The Minnesota Corn Growers Association and Minnesota Corn Research and Promotion Council have climbed aboard the EPIC bandwagon to present a unified front for the promotion of ethanol nationwide. “This is a significant milestone for ethanol promotion, to have all these different ethanol producers come together in a common cause,” said Jerry Ploehn, chair of MCR&PC. “We finally have the individual horses hooked to the same wagon and they are all pulling together. The more that join in, the more strength we can harness to achieve a name for ethanol.” EPIC’s Tom Sluneka made a presentation to the group last month.

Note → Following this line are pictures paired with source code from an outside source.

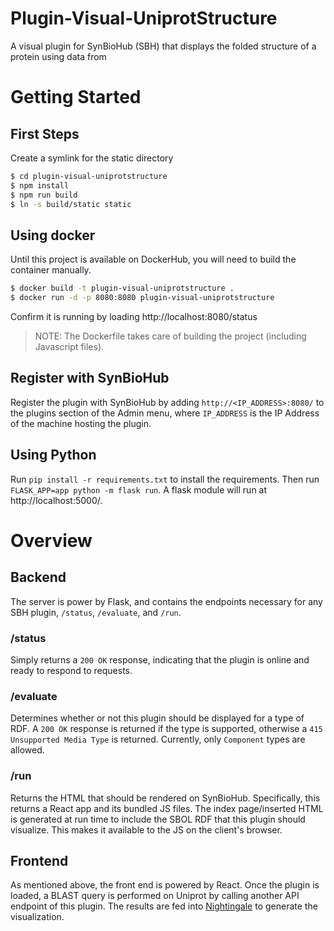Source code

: # Plugin-Visual-UniprotStructure
A visual plugin for SynBioHub (SBH) that displays the folded structure of a protein using data from

# Getting Started
## First Steps
Create a symlink for the static directory
```bash
$ cd plugin-visual-uniprotstructure
$ npm install
$ npm run build
$ ln -s build/static static
```
## Using docker
Until this project is available on DockerHub, you will need to build the container manually.
```bash
$ docker build -t plugin-visual-uniprotstructure .
$ docker run -d -p 8080:8080 plugin-visual-uniprotstructure
```
Confirm it is running by loading http://localhost:8080/status

> NOTE: The Dockerfile takes care of building the project (including Javascript files).

## Register with SynBioHub
Register the plugin with SynBioHub by adding `http://<IP_ADDRESS>:8080/` to the plugins section of the Admin menu, where `IP_ADDRESS` is the IP Address of the machine hosting the plugin.

## Using Python
Run `pip install -r requirements.txt` to install the requirements. Then run `FLASK_APP=app python -m flask run`. A flask module will run at http://localhost:5000/.

# Overview
## Backend
The server is power by Flask, and contains the endpoints necessary for any SBH plugin, `/status`, `/evaluate`, and `/run`.

### /status
Simply returns a `200 OK` response, indicating that the plugin is online and ready to respond to requests.

### /evaluate
Determines whether or not this plugin should be displayed for a type of RDF. A `200 OK` response is returned if the type is supported, otherwise a `415 Unsupported Media Type` is returned. Currently, only `Component` types are allowed.

### /run
Returns the HTML that should be rendered on SynBioHub.
Specifically, this returns a React app and its bundled JS files. The index page/inserted HTML is generated at run time to include the SBOL RDF that this plugin should visualize. This makes it available to the JS on the client's browser.

## Frontend
As mentioned above, the front end is powered by React. Once the plugin is loaded, a BLAST query is performed on Uniprot by calling another API endpoint of this plugin. The results are fed into [Nightingale](https://github.com/ebi-webcomponents/nightingale) to generate the visualization.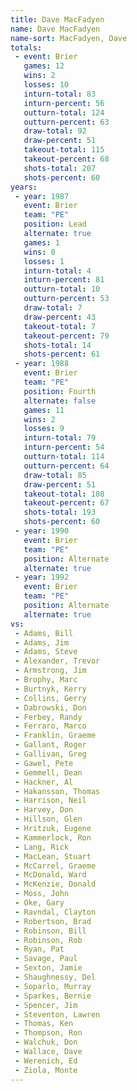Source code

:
 ```yaml
---
title: Dave MacFadyen
name: Dave MacFadyen
name-sort: MacFadyen, Dave
totals:
 - event: Brier
   games: 12
   wins: 2
   losses: 10
   inturn-total: 83
   inturn-percent: 56
   outturn-total: 124
   outturn-percent: 63
   draw-total: 92
   draw-percent: 51
   takeout-total: 115
   takeout-percent: 68
   shots-total: 207
   shots-percent: 60
years:
 - year: 1987
   event: Brier
   team: "PE"
   position: Lead
   alternate: true
   games: 1
   wins: 0
   losses: 1
   inturn-total: 4
   inturn-percent: 81
   outturn-total: 10
   outturn-percent: 53
   draw-total: 7
   draw-percent: 43
   takeout-total: 7
   takeout-percent: 79
   shots-total: 14
   shots-percent: 61
 - year: 1988
   event: Brier
   team: "PE"
   position: Fourth
   alternate: false
   games: 11
   wins: 2
   losses: 9
   inturn-total: 79
   inturn-percent: 54
   outturn-total: 114
   outturn-percent: 64
   draw-total: 85
   draw-percent: 51
   takeout-total: 108
   takeout-percent: 67
   shots-total: 193
   shots-percent: 60
 - year: 1990
   event: Brier
   team: "PE"
   position: Alternate
   alternate: true
 - year: 1992
   event: Brier
   team: "PE"
   position: Alternate
   alternate: true
vs:
 - Adams, Bill
 - Adams, Jim
 - Adams, Steve
 - Alexander, Trevor
 - Armstrong, Jim
 - Brophy, Marc
 - Burtnyk, Kerry
 - Collins, Gerry
 - Dabrowski, Don
 - Ferbey, Randy
 - Ferraro, Marco
 - Franklin, Graeme
 - Gallant, Roger
 - Gallivan, Greg
 - Gawel, Pete
 - Gemmell, Dean
 - Hackner, Al
 - Hakansson, Thomas
 - Harrison, Neil
 - Harvey, Don
 - Hillson, Glen
 - Hritzuk, Eugene
 - Kammerlock, Ron
 - Lang, Rick
 - MacLean, Stuart
 - McCarrel, Graeme
 - McDonald, Ward
 - McKenzie, Donald
 - Moss, John
 - Oke, Gary
 - Ravndal, Clayton
 - Robertson, Brad
 - Robinson, Bill
 - Robinson, Rob
 - Ryan, Pat
 - Savage, Paul
 - Sexton, Jamie
 - Shaughnessy, Del
 - Soparlo, Murray
 - Sparkes, Bernie
 - Spencer, Jim
 - Steventon, Lawren
 - Thomas, Ken
 - Thompson, Ron
 - Walchuk, Don
 - Wallace, Dave
 - Werenich, Ed
 - Ziola, Monte
---
```

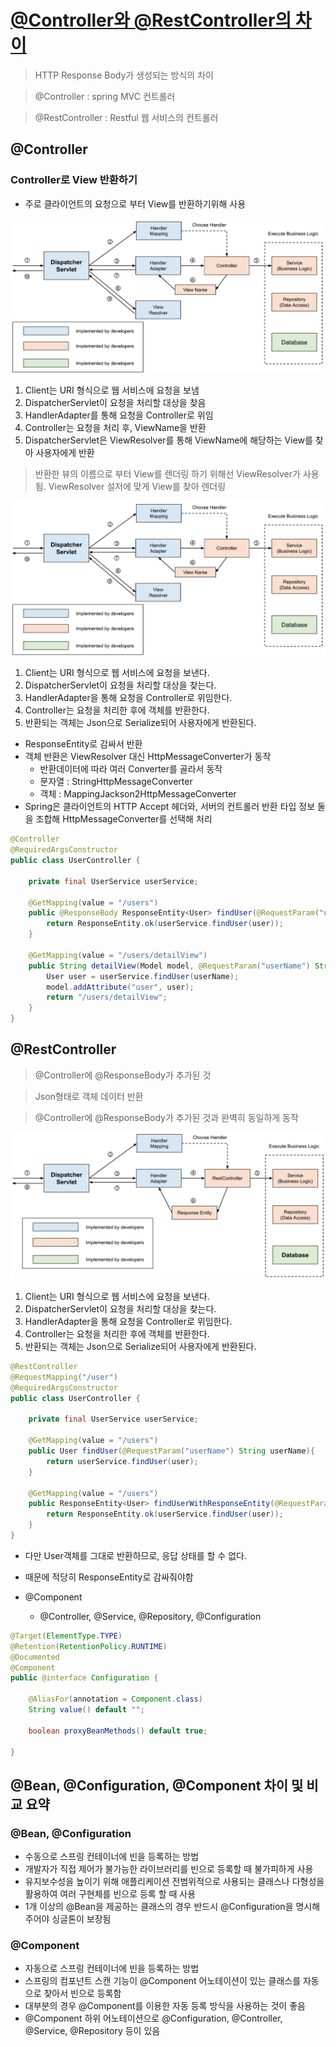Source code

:# [@Controller와 @RestController의 차이](https://mangkyu.tistory.com/49)

> HTTP Response Body가 생성되는 방식의 차이

> @Controller : spring MVC 컨트롤러

> @RestController  : Restful 웹 서비스의 컨트롤러

## @Controller
### Controller로 View 반환하기
- 주로 클라이언트의 요청으로 부터 View를 반환하기위해 사용

<img src="../image/다운로드%20(10).png"/>

1. Client는 URI 형식으로 웹 서비스에 요청을 보냄
2. DispatcherServlet이 요청을 처리할 대상을 찾음
3. HandlerAdapter를 통해 요청을 Controller로 위임
4. Controller는 요청을 처리 후, ViewName을 반환
5. DispatcherServlet은 ViewResolver를 통해 ViewName에 해당하는 View를 찾아 사용자에게 반환

> 반환한 뷰의 이름으로 부터 View를 렌더링 하기 위해선 ViewResolver가 사용됨. ViewResolver 설저에 맞게 View를 찾아 렌더링

<img src="../image/다운로드%20(10).png"/>

1. Client는 URI 형식으로 웹 서비스에 요청을 보낸다.
2. DispatcherServlet이 요청을 처리할 대상을 찾는다.
3. HandlerAdapter을 통해 요청을 Controller로 위임한다.
4. Controller는 요청을 처리한 후에 객체를 반환한다.
5. 반환되는 객체는 Json으로 Serialize되어 사용자에게 반환된다.

- ResponseEntity로 감싸서 반환
- 객체 반환은 ViewResolver 대신 HttpMessageConverter가 동작
  - 반환데이터에 따라 여러 Converter를 골라서 동작
  - 문자열 : StringHttpMessageConverter
  - 객체 : MappingJackson2HttpMessageConverter
- Spring은 클라이언트의 HTTP Accept 헤더와, 서버의 컨트롤러 반환 타입 정보 둘을 조합해 HttpMessageConverter를 선택해 처리

```java
@Controller
@RequiredArgsConstructor
public class UserController {

    private final UserService userService;

    @GetMapping(value = "/users")
    public @ResponseBody ResponseEntity<User> findUser(@RequestParam("userName") String userName){
        return ResponseEntity.ok(userService.findUser(user));
    }
    
    @GetMapping(value = "/users/detailView")
    public String detailView(Model model, @RequestParam("userName") String userName){
        User user = userService.findUser(userName);
        model.addAttribute("user", user);
        return "/users/detailView";
    }
}
```

## @RestController

> @Controller에 @ResponseBody가 추가된 것

> Json형태로 객체 데이터 반환

> @Controller에 @ResponseBody가 추가된 것과 완벽히 동일하게 동작

<img src="../image/다운로드%20(11).png">

1. Client는 URI 형식으로 웹 서비스에 요청을 보낸다.
2. DispatcherServlet이 요청을 처리할 대상을 찾는다. 
3. HandlerAdapter을 통해 요청을 Controller로 위임한다.
4. Controller는 요청을 처리한 후에 객체를 반환한다.
5. 반환되는 객체는 Json으로 Serialize되어 사용자에게 반환된다.

```java
@RestController
@RequestMapping("/user")
@RequiredArgsConstructor
public class UserController {

    private final UserService userService;

    @GetMapping(value = "/users")
    public User findUser(@RequestParam("userName") String userName){
        return userService.findUser(user);
    }

    @GetMapping(value = "/users")
    public ResponseEntity<User> findUserWithResponseEntity(@RequestParam("userName") String userName){
        return ResponseEntity.ok(userService.findUser(user));
    }
}
```
- 다만 User객체를 그대로 반환하므로, 응답 상태를 할 수 없다.
- 때문에 적당히 ResponseEntity로 감싸줘야함

- @Component
  - @Controller, @Service, @Repository, @Configuration

```java
@Target(ElementType.TYPE)
@Retention(RetentionPolicy.RUNTIME)
@Documented
@Component
public @interface Configuration {

    @AliasFor(annotation = Component.class)
    String value() default "";

    boolean proxyBeanMethods() default true;

}
```

## @Bean, @Configuration, @Component 차이 및 비교 요약
### @Bean, @Configuration
- 수동으로 스프링 컨테이너에 빈을 등록하는 방법
- 개발자가 직접 제어가 불가능한 라이브러리를 빈으로 등록할 때 불가피하게 사용
- 유지보수성을 높이기 위해 애플리케이션 전범위적으로 사용되는 클래스나 다형성을 활용하여 여러 구현체를 빈으로 등록 할 때 사용
- 1개 이상의 @Bean을 제공하는 클래스의 경우 반드시 @Configuration을 명시해 주어야 싱글톤이 보장됨
 

### @Component
- 자동으로 스프링 컨테이너에 빈을 등록하는 방법
- 스프링의 컴포넌트 스캔 기능이 @Component 어노테이션이 있는 클래스를 자동으로 찾아서 빈으로 등록함
- 대부분의 경우 @Component를 이용한 자동 등록 방식을 사용하는 것이 좋음
- @Component 하위 어노테이션으로 @Configuration, @Controller, @Service, @Repository 등이 있음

This company is into some innovative technology for “green fuels.” Last week, GreenShift – which is a publicly traded company – announced new technology that converts agricultural waste into biofuels. Basically what it can do is take the concentrated sludge created from livestock processing, which has a high concentration of protein and fat, and make biodiesel out of it. The sludge is created as a by-product of wastewater treatment at processing facilities. Read the full story here.
GreenShift also has a subsidiary with a great name – Mean Green BioFuels Corporation – which has announced its plans to build a 30 million gallon per year biodiesel production facility in western Tennessee. The new Tennessee facility will be one of five such facilities that Mean Green intends to build, own and operate commencing in 2006. (Link to press release)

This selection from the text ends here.